**REQUIRED ACTION**
Without any of its pictures, the listing below should be output exactly.

**EXERCISE DATA**
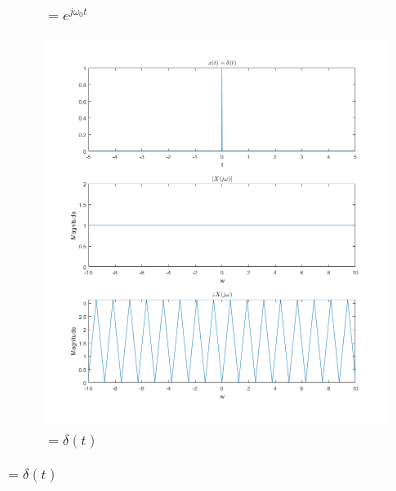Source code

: \documentclass[11pt]{article}
\begin{document}
\begin{figure}
\begin{subfigure}[b]{.3\linewidth}
\caption{$ = e^{j\omega _{0}t}$}
\end{subfigure}
\begin{subfigure}[b]{.3\linewidth}
\includegraphics[width=\linewidth]{q2c}
\caption{$ = \delta (t)$}
\end{subfigure}


\end{figure}
\end{document}
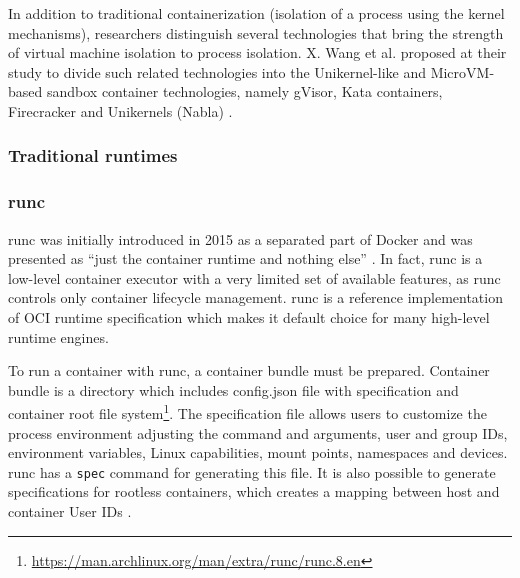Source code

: In addition to traditional containerization (isolation of a process using the kernel mechanisms), researchers distinguish several technologies that bring the strength of virtual machine isolation to process isolation. X. Wang et al. proposed at their study to divide such related technologies into the Unikernel-like and MicroVM-based sandbox container technologies, namely gVisor, Kata containers, Firecracker and Unikernels (Nabla) \cite{j:1}.

\clearpage
\subsubsection{Traditional runtimes}

\subsubsection*{runc}

runc was initially introduced in 2015 as a separated part of Docker and was presented as ``just the container runtime and nothing else'' \cite{b:dockerrunc}. In fact, runc is a low-level container executor with a very limited set of available features, as runc controls only container lifecycle management. runc is a reference implementation of OCI runtime specification which makes it default choice for many high-level runtime engines.

To run a container with runc, a container bundle must be prepared. Container bundle is a directory which includes config.json file with specification and container root file system\footnote{\url{https://man.archlinux.org/man/extra/runc/runc.8.en}}. The specification file allows users to customize the process environment adjusting the command and arguments, user and group IDs, environment variables, Linux capabilities, mount points, namespaces and devices. runc has a \texttt{spec} command for generating this file. It is also possible to generate specifications for rootless containers, which creates a mapping between host and container User IDs \cite{j:2}.

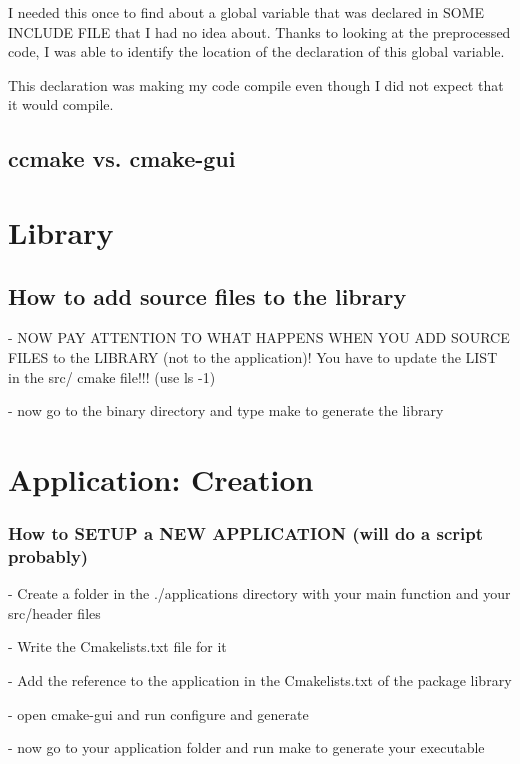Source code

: \documentclass[10pt]{book}
\begin{document}
  I needed this once to find about a global variable that was declared in SOME INCLUDE FILE
  that I had no idea about. Thanks to looking at the preprocessed code, I was able to identify
  the location of the declaration of this global variable.
  
  This declaration was making my code compile even though I did not expect that it would compile.
  

\chapter{ccmake vs. cmake-gui}


\part{Library}


 \chapter{How to add source files to the library}
 
- NOW PAY ATTENTION TO WHAT HAPPENS WHEN YOU ADD SOURCE FILES to the LIBRARY (not to the application)! You have to 
update the LIST in the src/ cmake file!!! (use ls -1)

- now go to the binary directory and type make to generate the library



\part{Application: Creation}
  
  
\section{How to SETUP a NEW APPLICATION (will do a script probably)}

- Create a folder in the ./applications directory with your main function and your src/header files

- Write the Cmakelists.txt file for it

- Add the reference to the application in the Cmakelists.txt of the package library

- open cmake-gui and run configure and generate


- now go to your application folder and run make to generate your executable


 
\end{document}

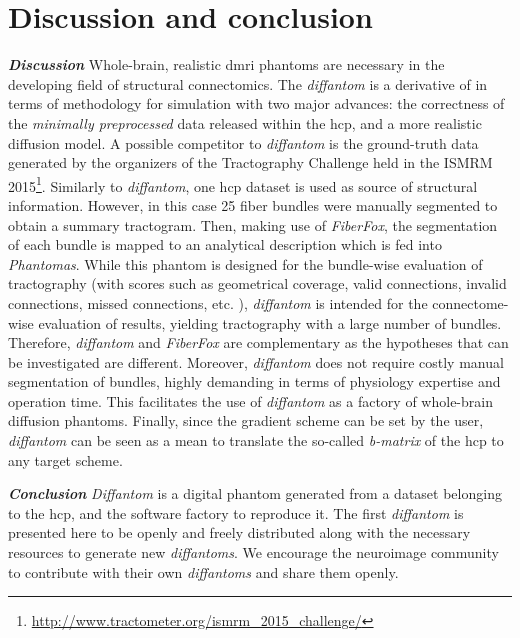 \documentclass[english]{frontiers/frontiersSCNS} %
\begin{document}
\section*{Discussion and conclusion}

\noindent\textbf{\textit{Discussion\textcolon}}\label{sec:discussion} %
Whole-brain, realistic \gls*{dmri} phantoms are necessary in the developing field of structural
  connectomics.
The \emph{diffantom} is a derivative of \citep{wilkins_fiber_2014} in terms of methodology for
  simulation with two major advances: the correctness of the \emph{minimally preprocessed} data
  \citep{glasser_minimal_2013} released within the \gls*{hcp}, and a more realistic diffusion
  model.
A possible competitor to \emph{diffantom} is the ground-truth data generated by the organizers of the
  Tractography Challenge held in the ISMRM 2015\footnote{\url{http://www.tractometer.org/ismrm_2015_challenge/}}.
Similarly to \emph{diffantom}, one \gls*{hcp} dataset is used as source of structural information.
However, in this case 25 fiber bundles were manually segmented to obtain a summary tractogram.
Then, making use of \emph{FiberFox}, the segmentation of each bundle is mapped to an analytical description
  which is fed into \emph{Phantomas}.
While this phantom is designed for the bundle-wise evaluation of tractography (with scores such as geometrical coverage,
  valid connections, invalid connections, missed connections, etc. \citep{cote_tractometer_2013}),
  \emph{diffantom} is intended for the connectome-wise evaluation of results, yielding tractography with
  a large number of bundles.
Therefore, \emph{diffantom} and \emph{FiberFox} are complementary as the hypotheses that can be investigated are different.
Moreover, \emph{diffantom} does not require costly manual segmentation of bundles, highly demanding in terms of physiology
  expertise and operation time.
This facilitates the use of \emph{diffantom} as a factory of whole-brain diffusion phantoms.
Finally, since the gradient scheme can be set by the user, \emph{diffantom} can be seen as a mean to translate the so-called
  \emph{b-matrix} of the \gls*{hcp} to any target scheme.

\noindent\textbf{\textit{Conclusion\textcolon}}\label{sec:conclusion} %
\emph{Diffantom} is a digital phantom generated from a dataset belonging to the \acrlong*{hcp}, and the software factory to
  reproduce it.
The first \emph{diffantom} is presented here to be openly and freely distributed along with the necessary resources to
  generate new \emph{diffantoms}.
We encourage the neuroimage community to contribute with their own \emph{diffantoms} and share them openly.
\end{document}
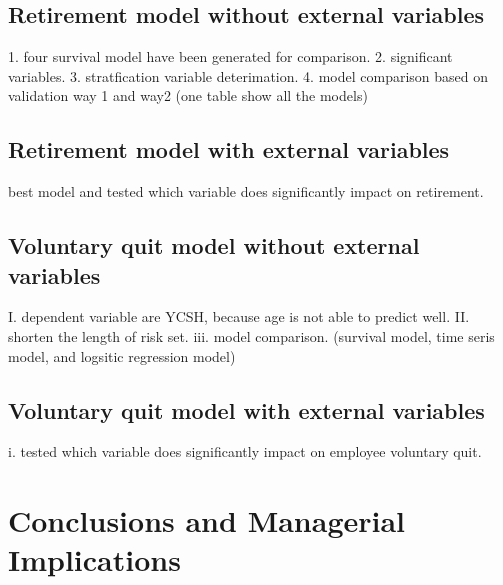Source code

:\documentclass[12pt,letterpaper]{article}
\begin{document}
%

\subsection{Retirement model without external variables}
   1. four survival model have been generated for comparison.
   2. significant variables.
   3. stratfication variable deterimation.
   4. model comparison based on validation way 1 and way2 (one table show all the models)
\subsection{Retirement model with external variables}
     best model and tested which variable does significantly impact on retirement.
\subsection{Voluntary quit model without external variables}
     I. dependent variable are YCSH, because age is not able to predict well.
     II. shorten the length of risk set.
     iii. model comparison. (survival model, time seris model, and logsitic regression model)
\subsection{Voluntary quit model with external variables}
    i. tested which variable does significantly impact on employee voluntary quit.


\section{Conclusions and Managerial Implications} 


	
\end{document}
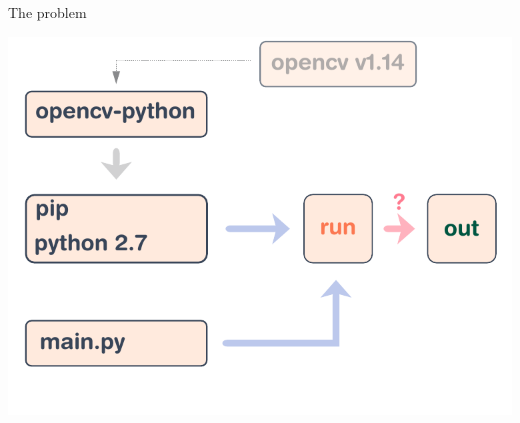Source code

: \documentclass[aspectratio=169]{beamer}
\begin{document}
\begin{frame}{The problem}
    \begin{center}
        \includegraphics[height=0.98\textheight]{img/schema-build.pdf}
    \end{center}
\end{frame}
\end{document}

**SOLUTION TO THIS TASK**
Source code

: \documentclass[11pt]{article}
\begin{document}
\begin{figure}
\begin{subfigure}[b]{.3\linewidth}
\caption{$ = e^{j\omega _{0}t}$}
\end{subfigure}
\begin{subfigure}[b]{.3\linewidth}
\includegraphics[width=\linewidth]{q2c}
\caption{$ = \delta (t)$}
\end{subfigure}


\end{figure}
\end{document}
Source code

: In addition to traditional containerization (isolation of a process using the kernel mechanisms), researchers distinguish several technologies that bring the strength of virtual machine isolation to process isolation. X. Wang et al. proposed at their study to divide such related technologies into the Unikernel-like and MicroVM-based sandbox container technologies, namely gVisor, Kata containers, Firecracker and Unikernels (Nabla) \cite{j:1}.

\clearpage
\subsubsection{Traditional runtimes}

\subsubsection*{runc}

runc was initially introduced in 2015 as a separated part of Docker and was presented as ``just the container runtime and nothing else'' \cite{b:dockerrunc}. In fact, runc is a low-level container executor with a very limited set of available features, as runc controls only container lifecycle management. runc is a reference implementation of OCI runtime specification which makes it default choice for many high-level runtime engines.

To run a container with runc, a container bundle must be prepared. Container bundle is a directory which includes config.json file with specification and container root file system\footnote{\url{https://man.archlinux.org/man/extra/runc/runc.8.en}}. The specification file allows users to customize the process environment adjusting the command and arguments, user and group IDs, environment variables, Linux capabilities, mount points, namespaces and devices. runc has a \texttt{spec} command for generating this file. It is also possible to generate specifications for rootless containers, which creates a mapping between host and container User IDs \cite{j:2}.

Source code

: \documentclass[10pt]{book}
\begin{document}
  I needed this once to find about a global variable that was declared in SOME INCLUDE FILE
  that I had no idea about. Thanks to looking at the preprocessed code, I was able to identify
  the location of the declaration of this global variable.
  
  This declaration was making my code compile even though I did not expect that it would compile.
  

\chapter{ccmake vs. cmake-gui}


\part{Library}


 \chapter{How to add source files to the library}
 
- NOW PAY ATTENTION TO WHAT HAPPENS WHEN YOU ADD SOURCE FILES to the LIBRARY (not to the application)! You have to 
update the LIST in the src/ cmake file!!! (use ls -1)

- now go to the binary directory and type make to generate the library



\part{Application: Creation}
  
  
\section{How to SETUP a NEW APPLICATION (will do a script probably)}

- Create a folder in the ./applications directory with your main function and your src/header files

- Write the Cmakelists.txt file for it

- Add the reference to the application in the Cmakelists.txt of the package library

- open cmake-gui and run configure and generate


- now go to your application folder and run make to generate your executable


 
\end{document}

 \documentclass[english]{frontiers/frontiersSCNS} %
\begin{document}
\section*{Discussion and conclusion}

\noindent\textbf{\textit{Discussion\textcolon}}\label{sec:discussion} %
Whole-brain, realistic \gls*{dmri} phantoms are necessary in the developing field of structural
  connectomics.
The \emph{diffantom} is a derivative of \citep{wilkins_fiber_2014} in terms of methodology for
  simulation with two major advances: the correctness of the \emph{minimally preprocessed} data
  \citep{glasser_minimal_2013} released within the \gls*{hcp}, and a more realistic diffusion
  model.
A possible competitor to \emph{diffantom} is the ground-truth data generated by the organizers of the
  Tractography Challenge held in the ISMRM 2015\footnote{\url{http://www.tractometer.org/ismrm_2015_challenge/}}.
Similarly to \emph{diffantom}, one \gls*{hcp} dataset is used as source of structural information.
However, in this case 25 fiber bundles were manually segmented to obtain a summary tractogram.
Then, making use of \emph{FiberFox}, the segmentation of each bundle is mapped to an analytical description
  which is fed into \emph{Phantomas}.
While this phantom is designed for the bundle-wise evaluation of tractography (with scores such as geometrical coverage,
  valid connections, invalid connections, missed connections, etc. \citep{cote_tractometer_2013}),
  \emph{diffantom} is intended for the connectome-wise evaluation of results, yielding tractography with
  a large number of bundles.
Therefore, \emph{diffantom} and \emph{FiberFox} are complementary as the hypotheses that can be investigated are different.
Moreover, \emph{diffantom} does not require costly manual segmentation of bundles, highly demanding in terms of physiology
  expertise and operation time.
This facilitates the use of \emph{diffantom} as a factory of whole-brain diffusion phantoms.
Finally, since the gradient scheme can be set by the user, \emph{diffantom} can be seen as a mean to translate the so-called
  \emph{b-matrix} of the \gls*{hcp} to any target scheme.

\noindent\textbf{\textit{Conclusion\textcolon}}\label{sec:conclusion} %
\emph{Diffantom} is a digital phantom generated from a dataset belonging to the \acrlong*{hcp}, and the software factory to
  reproduce it.
The first \emph{diffantom} is presented here to be openly and freely distributed along with the necessary resources to
  generate new \emph{diffantoms}.
We encourage the neuroimage community to contribute with their own \emph{diffantoms} and share them openly.
\end{document}
Source code

:\documentclass[12pt,letterpaper]{article}
\begin{document}
%

\subsection{Retirement model without external variables}
   1. four survival model have been generated for comparison.
   2. significant variables.
   3. stratfication variable deterimation.
   4. model comparison based on validation way 1 and way2 (one table show all the models)
\subsection{Retirement model with external variables}
     best model and tested which variable does significantly impact on retirement.
\subsection{Voluntary quit model without external variables}
     I. dependent variable are YCSH, because age is not able to predict well.
     II. shorten the length of risk set.
     iii. model comparison. (survival model, time seris model, and logsitic regression model)
\subsection{Voluntary quit model with external variables}
    i. tested which variable does significantly impact on employee voluntary quit.


\section{Conclusions and Managerial Implications} 


	
\end{document}
Source code

: \documentclass[aspectratio=169]{beamer}
\begin{document}
\begin{frame}{The problem}
    \begin{center}
        \includegraphics[height=0.98\textheight]{img/schema-build.pdf}
    \end{center}
\end{frame}
\end{document}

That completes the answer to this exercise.